- _Required work_: Tally every line of the records below that includes "False", and reply with the total alone.

- _Dataset excerpts_:
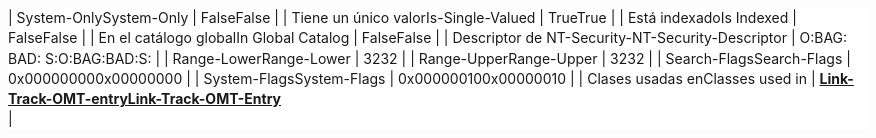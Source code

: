 | <span data-ttu-id="80336-260">System-Only</span><span class="sxs-lookup"><span data-stu-id="80336-260">System-Only</span></span>            | <span data-ttu-id="80336-261">False</span><span class="sxs-lookup"><span data-stu-id="80336-261">False</span></span>                                                          |
| <span data-ttu-id="80336-262">Tiene un único valor</span><span class="sxs-lookup"><span data-stu-id="80336-262">Is-Single-Valued</span></span>       | <span data-ttu-id="80336-263">True</span><span class="sxs-lookup"><span data-stu-id="80336-263">True</span></span>                                                           |
| <span data-ttu-id="80336-264">Está indexado</span><span class="sxs-lookup"><span data-stu-id="80336-264">Is Indexed</span></span>             | <span data-ttu-id="80336-265">False</span><span class="sxs-lookup"><span data-stu-id="80336-265">False</span></span>                                                          |
| <span data-ttu-id="80336-266">En el catálogo global</span><span class="sxs-lookup"><span data-stu-id="80336-266">In Global Catalog</span></span>      | <span data-ttu-id="80336-267">False</span><span class="sxs-lookup"><span data-stu-id="80336-267">False</span></span>                                                          |
| <span data-ttu-id="80336-268">Descriptor de NT-Security-</span><span class="sxs-lookup"><span data-stu-id="80336-268">NT-Security-Descriptor</span></span> | <span data-ttu-id="80336-269">O:BAG: BAD: S:</span><span class="sxs-lookup"><span data-stu-id="80336-269">O:BAG:BAD:S:</span></span>                                                   |
| <span data-ttu-id="80336-270">Range-Lower</span><span class="sxs-lookup"><span data-stu-id="80336-270">Range-Lower</span></span>            | <span data-ttu-id="80336-271">32</span><span class="sxs-lookup"><span data-stu-id="80336-271">32</span></span>                                                             |
| <span data-ttu-id="80336-272">Range-Upper</span><span class="sxs-lookup"><span data-stu-id="80336-272">Range-Upper</span></span>            | <span data-ttu-id="80336-273">32</span><span class="sxs-lookup"><span data-stu-id="80336-273">32</span></span>                                                             |
| <span data-ttu-id="80336-274">Search-Flags</span><span class="sxs-lookup"><span data-stu-id="80336-274">Search-Flags</span></span>           | <span data-ttu-id="80336-275">0x00000000</span><span class="sxs-lookup"><span data-stu-id="80336-275">0x00000000</span></span>                                                     |
| <span data-ttu-id="80336-276">System-Flags</span><span class="sxs-lookup"><span data-stu-id="80336-276">System-Flags</span></span>           | <span data-ttu-id="80336-277">0x00000010</span><span class="sxs-lookup"><span data-stu-id="80336-277">0x00000010</span></span>                                                     |
| <span data-ttu-id="80336-278">Clases usadas en</span><span class="sxs-lookup"><span data-stu-id="80336-278">Classes used in</span></span>        | [<span data-ttu-id="80336-279">**Link-Track-OMT-entry**</span><span class="sxs-lookup"><span data-stu-id="80336-279">**Link-Track-OMT-Entry**</span></span>](c-linktrackomtentry.md)<br/> |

- _Task response_: 3